The 2022 national exams for pupils now in Class Seven and Form Three will be between November 28 and December 1 (KCPE) while KCSE will be sat between December 1 and December 23.
“We want our students to relax and cease expressing themselves in acts of atrocity for fear of the examinations. We are a considerate government [and] will be as humane as possible,” he said.
Prof Magoha who toured Murang’a South and Gatanga Sub-counties, said the nine-month break disorganised the school calendar, limited the syllabus coverage time, and led to a shortage of teachers and fatigue.
“But we have all pulled through together,” he said, adding that the government has started implementing the exam reforms formulated in 2016 to curb cheating.
“We are ready to go and we are guarding the integrity of the exams. We are targeting to conclude the exercises of setting the exams by February,” he said.
He added that the government has paid for the cost of national examination registration for pupils to level the playing field for all learners. Prof Magoha said the Competency Based Curriculum that is being implemented is good for the country as it seeks to align the country with realities of the global job market.
“It is for this reason that we must get guarantees as a country that the administration that will come after President Kenyatta’s rule will not disrupt CBC,” he said. However, speaking separately in an interview, Murang’a Senator Irungu Kang’ata said the government has been implementing the new system in a clandestine manner without consulting all stakeholders.
“We would love to believe that the CBC is good as the CS is saying. But the incoming government must audit it and get a clear picture on its foundations, implementation and sustainability. Continuity of CBC will be based on sound policies,” he said.
Mr Kang’ata said few Kenyans understand CBC amid genuine concerns raised regarding its cost as families are always spending money on materials.

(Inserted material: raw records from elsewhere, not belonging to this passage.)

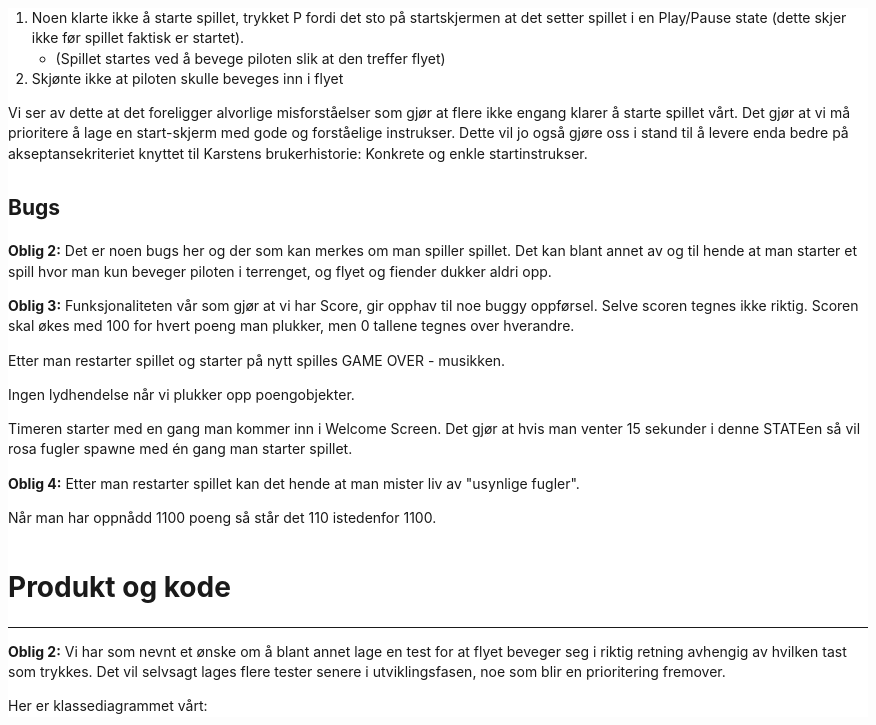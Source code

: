 1. Noen klarte ikke å starte spillet, trykket P fordi det sto på startskjermen at det setter spillet i en Play/Pause state (dette skjer ikke før spillet faktisk er startet).
	* (Spillet startes ved å bevege piloten slik at den treffer flyet)
2. Skjønte ikke at piloten skulle beveges inn i flyet

Vi ser av dette at det foreligger alvorlige misforståelser som gjør at flere ikke engang klarer å starte spillet vårt. Det gjør at vi må prioritere å lage en start-skjerm med gode og forståelige instrukser. Dette vil jo også gjøre oss i stand til å levere enda bedre på akseptansekriteriet knyttet til Karstens brukerhistorie: Konkrete og enkle startinstrukser.

## Bugs

**Oblig 2:**
Det er noen bugs her og der som kan merkes om man spiller spillet. Det kan blant annet av og til hende at man starter et spill hvor man kun beveger piloten i terrenget, og flyet og fiender dukker aldri opp.

**Oblig 3:**
Funksjonaliteten vår som gjør at vi har Score, gir opphav til noe buggy oppførsel. Selve scoren tegnes ikke riktig. Scoren skal økes med 100 for hvert poeng man plukker, men 0 tallene tegnes over hverandre. 

Etter man restarter spillet og starter på nytt spilles GAME OVER - musikken.

Ingen lydhendelse når vi plukker opp poengobjekter.

Timeren starter med en gang man kommer inn i Welcome Screen. Det gjør at hvis man venter 15 sekunder i denne STATEen så vil rosa fugler spawne med én gang man starter spillet.

**Oblig 4:**
Etter man restarter spillet kan det hende at man mister liv av "usynlige fugler".

Når man har oppnådd 1100 poeng så står det 110 istedenfor 1100.

# Produkt og kode
----

**Oblig 2:**
Vi har som nevnt et ønske om å blant annet lage en test for at flyet beveger seg i riktig retning avhengig av hvilken tast som trykkes. Det vil selvsagt lages flere tester senere i utviklingsfasen, noe som blir en prioritering fremover.

Her er klassediagrammet vårt:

“Parents have become regular customers in cyber cafés and bookshops, buying learning materials. We should have a structured way of dealing with parents,” he said. Prof Magoha said the government is on course with its plans to build at least 11,600 classrooms countrywide to expand learning institutions and reduce congestion.
He said the initial target that the new spaces will be ready by April remains.
“This will see learners currently in Grade Five transiting smoothly to junior secondary at the beginning of January 2023. Our goal remains practical and realistic and we will deliver the project by April since the money has been disbursed,” he said.